Plan administrators and sponsors are fiduciaries who are charged with the highest level of responsibility, fair dealing and good faith recognized under the law.
When does ERISA require a summary plan description?
ERISA requires that every plan be summarized in lay terms in a summary plan description (SPD). The specific requirements for the contents of an SPD are contained in regulations published by the United States Department of Labor (DOL). The SPD must be provided to each participant in the plan within 90 days after he or she becomes a participant.
What are the requirements for a SAR in ERISA?
The SAR summarizes the information provided on the Form 5500 and tells the participants how to obtain a copy of the annual return/report. The requirements for a SAR are set forth in the DOL’s regulations. ERISA requires that every plan be summarized in lay terms in a summary plan description (SPD).
When do you have to file ERISA Form 5500?
ERISA and the Code require each retirement plan to file Form 5500 by the end of the seventh month after the end of each plan year (extensions of time are available) unless the DOL and the IRS have granted an exemption to this requirement.
What kind of benefits are covered by ERISA?
Which benefits does ERISA cover? Under ERISA, a welfare plan is any plan, program, or fund that an employer maintains to provide: medical, surgical, or hospital care ; benefits for sickness, accident, disability, or death ; unemployment benefits ; vacation benefits ; apprenticeship and training programs ; day care centers ; scholarship funds
Is a plan administrator considered a fiduciary?
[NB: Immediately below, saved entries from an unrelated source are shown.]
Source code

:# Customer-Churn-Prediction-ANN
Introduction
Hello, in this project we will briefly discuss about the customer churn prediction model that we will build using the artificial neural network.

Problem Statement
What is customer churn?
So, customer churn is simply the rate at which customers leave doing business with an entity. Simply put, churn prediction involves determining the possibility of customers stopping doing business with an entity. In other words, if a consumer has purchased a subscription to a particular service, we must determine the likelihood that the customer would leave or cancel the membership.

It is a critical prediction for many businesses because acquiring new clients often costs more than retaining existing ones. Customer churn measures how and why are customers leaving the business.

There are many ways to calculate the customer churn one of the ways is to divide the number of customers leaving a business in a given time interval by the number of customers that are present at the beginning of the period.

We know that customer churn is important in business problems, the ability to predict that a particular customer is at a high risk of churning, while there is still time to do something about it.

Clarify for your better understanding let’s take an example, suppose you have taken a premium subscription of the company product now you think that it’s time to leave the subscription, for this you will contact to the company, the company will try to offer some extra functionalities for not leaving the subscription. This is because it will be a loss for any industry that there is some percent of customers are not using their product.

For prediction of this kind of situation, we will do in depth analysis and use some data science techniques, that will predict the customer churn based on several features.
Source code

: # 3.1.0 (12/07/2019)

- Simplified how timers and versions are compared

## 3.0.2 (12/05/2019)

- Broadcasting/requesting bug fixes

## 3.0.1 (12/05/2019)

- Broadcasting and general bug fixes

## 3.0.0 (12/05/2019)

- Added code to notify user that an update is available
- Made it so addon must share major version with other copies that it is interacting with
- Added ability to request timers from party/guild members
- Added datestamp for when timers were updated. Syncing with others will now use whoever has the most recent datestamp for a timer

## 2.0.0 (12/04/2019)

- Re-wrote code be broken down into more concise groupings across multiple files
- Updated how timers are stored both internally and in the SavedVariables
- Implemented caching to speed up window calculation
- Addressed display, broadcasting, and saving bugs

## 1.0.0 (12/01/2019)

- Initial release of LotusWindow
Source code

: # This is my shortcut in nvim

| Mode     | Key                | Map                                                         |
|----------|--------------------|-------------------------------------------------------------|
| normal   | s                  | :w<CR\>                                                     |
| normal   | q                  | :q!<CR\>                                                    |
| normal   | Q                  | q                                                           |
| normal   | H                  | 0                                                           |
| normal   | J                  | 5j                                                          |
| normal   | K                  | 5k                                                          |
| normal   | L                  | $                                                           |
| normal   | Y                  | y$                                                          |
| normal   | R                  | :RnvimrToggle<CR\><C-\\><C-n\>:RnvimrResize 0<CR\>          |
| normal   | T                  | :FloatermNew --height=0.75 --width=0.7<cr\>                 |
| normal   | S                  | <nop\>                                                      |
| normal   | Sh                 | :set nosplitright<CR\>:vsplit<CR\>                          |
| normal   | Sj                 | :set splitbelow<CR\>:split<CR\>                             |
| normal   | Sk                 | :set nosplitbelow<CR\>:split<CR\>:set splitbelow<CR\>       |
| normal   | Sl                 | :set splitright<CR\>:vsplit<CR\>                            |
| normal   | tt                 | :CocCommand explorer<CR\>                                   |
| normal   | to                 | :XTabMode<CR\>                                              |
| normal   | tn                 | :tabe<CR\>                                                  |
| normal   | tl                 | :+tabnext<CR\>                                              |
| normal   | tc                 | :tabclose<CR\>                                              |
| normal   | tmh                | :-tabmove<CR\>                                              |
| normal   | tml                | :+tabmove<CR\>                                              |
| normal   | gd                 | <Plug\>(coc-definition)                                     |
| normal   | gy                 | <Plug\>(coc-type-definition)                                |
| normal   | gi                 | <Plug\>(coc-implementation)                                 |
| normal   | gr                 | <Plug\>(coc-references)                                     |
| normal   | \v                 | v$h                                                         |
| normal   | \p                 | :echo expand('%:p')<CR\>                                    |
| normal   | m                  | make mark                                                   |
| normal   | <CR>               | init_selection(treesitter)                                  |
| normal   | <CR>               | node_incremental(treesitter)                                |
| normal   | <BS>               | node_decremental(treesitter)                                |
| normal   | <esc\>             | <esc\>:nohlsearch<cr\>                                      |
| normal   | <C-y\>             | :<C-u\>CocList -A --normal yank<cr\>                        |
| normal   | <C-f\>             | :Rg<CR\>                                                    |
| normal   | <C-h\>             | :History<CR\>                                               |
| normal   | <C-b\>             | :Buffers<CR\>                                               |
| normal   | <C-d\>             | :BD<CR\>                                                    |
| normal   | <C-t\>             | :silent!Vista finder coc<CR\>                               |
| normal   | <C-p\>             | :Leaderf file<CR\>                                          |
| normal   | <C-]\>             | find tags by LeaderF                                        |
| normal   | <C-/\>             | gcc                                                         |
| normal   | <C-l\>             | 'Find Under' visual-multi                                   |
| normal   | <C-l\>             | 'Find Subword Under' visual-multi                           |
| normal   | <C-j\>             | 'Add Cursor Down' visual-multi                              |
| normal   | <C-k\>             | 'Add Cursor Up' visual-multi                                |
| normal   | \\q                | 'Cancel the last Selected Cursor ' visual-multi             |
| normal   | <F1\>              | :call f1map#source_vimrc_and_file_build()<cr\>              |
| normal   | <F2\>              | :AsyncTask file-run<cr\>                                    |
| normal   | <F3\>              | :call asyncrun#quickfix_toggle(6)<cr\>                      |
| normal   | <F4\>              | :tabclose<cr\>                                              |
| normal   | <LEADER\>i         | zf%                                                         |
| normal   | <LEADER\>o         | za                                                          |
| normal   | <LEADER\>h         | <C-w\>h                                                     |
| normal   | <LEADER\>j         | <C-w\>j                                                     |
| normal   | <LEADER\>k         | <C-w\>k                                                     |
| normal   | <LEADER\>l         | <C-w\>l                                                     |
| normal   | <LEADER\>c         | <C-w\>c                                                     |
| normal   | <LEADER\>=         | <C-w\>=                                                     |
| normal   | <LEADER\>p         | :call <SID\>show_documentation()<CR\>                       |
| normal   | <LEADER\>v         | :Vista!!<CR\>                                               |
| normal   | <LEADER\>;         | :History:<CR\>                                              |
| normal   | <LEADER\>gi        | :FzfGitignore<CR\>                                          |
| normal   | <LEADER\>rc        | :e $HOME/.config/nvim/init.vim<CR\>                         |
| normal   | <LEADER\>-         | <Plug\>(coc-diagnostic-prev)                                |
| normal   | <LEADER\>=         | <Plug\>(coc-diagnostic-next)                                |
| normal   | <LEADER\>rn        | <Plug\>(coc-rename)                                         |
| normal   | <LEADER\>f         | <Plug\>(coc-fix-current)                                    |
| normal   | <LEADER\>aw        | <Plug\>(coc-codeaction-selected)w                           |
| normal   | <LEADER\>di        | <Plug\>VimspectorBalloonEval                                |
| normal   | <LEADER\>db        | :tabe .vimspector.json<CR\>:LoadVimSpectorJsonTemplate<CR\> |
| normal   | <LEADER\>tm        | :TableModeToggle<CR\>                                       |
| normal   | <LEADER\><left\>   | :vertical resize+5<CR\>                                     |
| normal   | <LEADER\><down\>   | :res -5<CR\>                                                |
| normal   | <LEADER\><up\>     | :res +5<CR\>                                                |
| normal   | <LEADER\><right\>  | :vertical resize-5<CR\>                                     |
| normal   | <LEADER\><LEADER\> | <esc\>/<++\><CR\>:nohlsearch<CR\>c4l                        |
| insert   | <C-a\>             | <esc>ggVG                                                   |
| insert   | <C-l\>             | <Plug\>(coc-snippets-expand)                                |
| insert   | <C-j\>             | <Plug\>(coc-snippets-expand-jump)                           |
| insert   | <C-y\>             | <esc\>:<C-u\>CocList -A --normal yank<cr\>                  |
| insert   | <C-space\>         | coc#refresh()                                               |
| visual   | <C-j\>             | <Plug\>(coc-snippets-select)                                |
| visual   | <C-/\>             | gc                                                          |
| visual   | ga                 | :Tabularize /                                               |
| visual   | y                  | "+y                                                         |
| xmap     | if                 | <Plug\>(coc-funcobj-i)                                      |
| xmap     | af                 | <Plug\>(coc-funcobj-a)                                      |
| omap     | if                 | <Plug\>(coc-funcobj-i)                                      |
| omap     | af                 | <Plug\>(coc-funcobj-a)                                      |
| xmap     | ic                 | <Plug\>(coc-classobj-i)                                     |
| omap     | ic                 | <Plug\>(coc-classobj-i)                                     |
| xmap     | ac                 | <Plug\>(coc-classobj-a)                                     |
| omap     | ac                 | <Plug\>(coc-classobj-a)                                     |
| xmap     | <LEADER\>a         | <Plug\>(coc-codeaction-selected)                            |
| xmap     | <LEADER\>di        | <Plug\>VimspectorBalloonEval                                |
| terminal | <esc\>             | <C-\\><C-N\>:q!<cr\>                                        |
Plan fiduciaries include, for example, plan trustees, plan administrators, and members of a plan’s investment committee. The primary responsibility of fiduciaries is to run the plan solely in the interest of participants and beneficiaries and for the exclusive purpose of providing benefits and paying plan expenses.
How does ERISA protect your retirement?
The Employee Retirement Income Security Act (ERISA) of 1974 protects the retirement assets of workers in the U.S. by implementing rules that qualified plans must follow to ensure that plan fiduciaries do not misuse plan assets.
What are fiduciary responsibilities with ERISA?
Other fiduciary responsibilities under ERISA include: Acting prudently when managing an employee plan; Diversifying a plan’s investment; Minimizing risk and losses in investments; Following the terms of a plan’s documents unless these terms are in violation of ERISA; and Avoiding conflicts of interest.
Who is subject to ERISA?
The bottom line is that most group health plans are subject to ERISA. Other employer-sponsored plans such as dental, vision, life, disability, Health FSAs and HRAs are also subject to ERISA in most instances.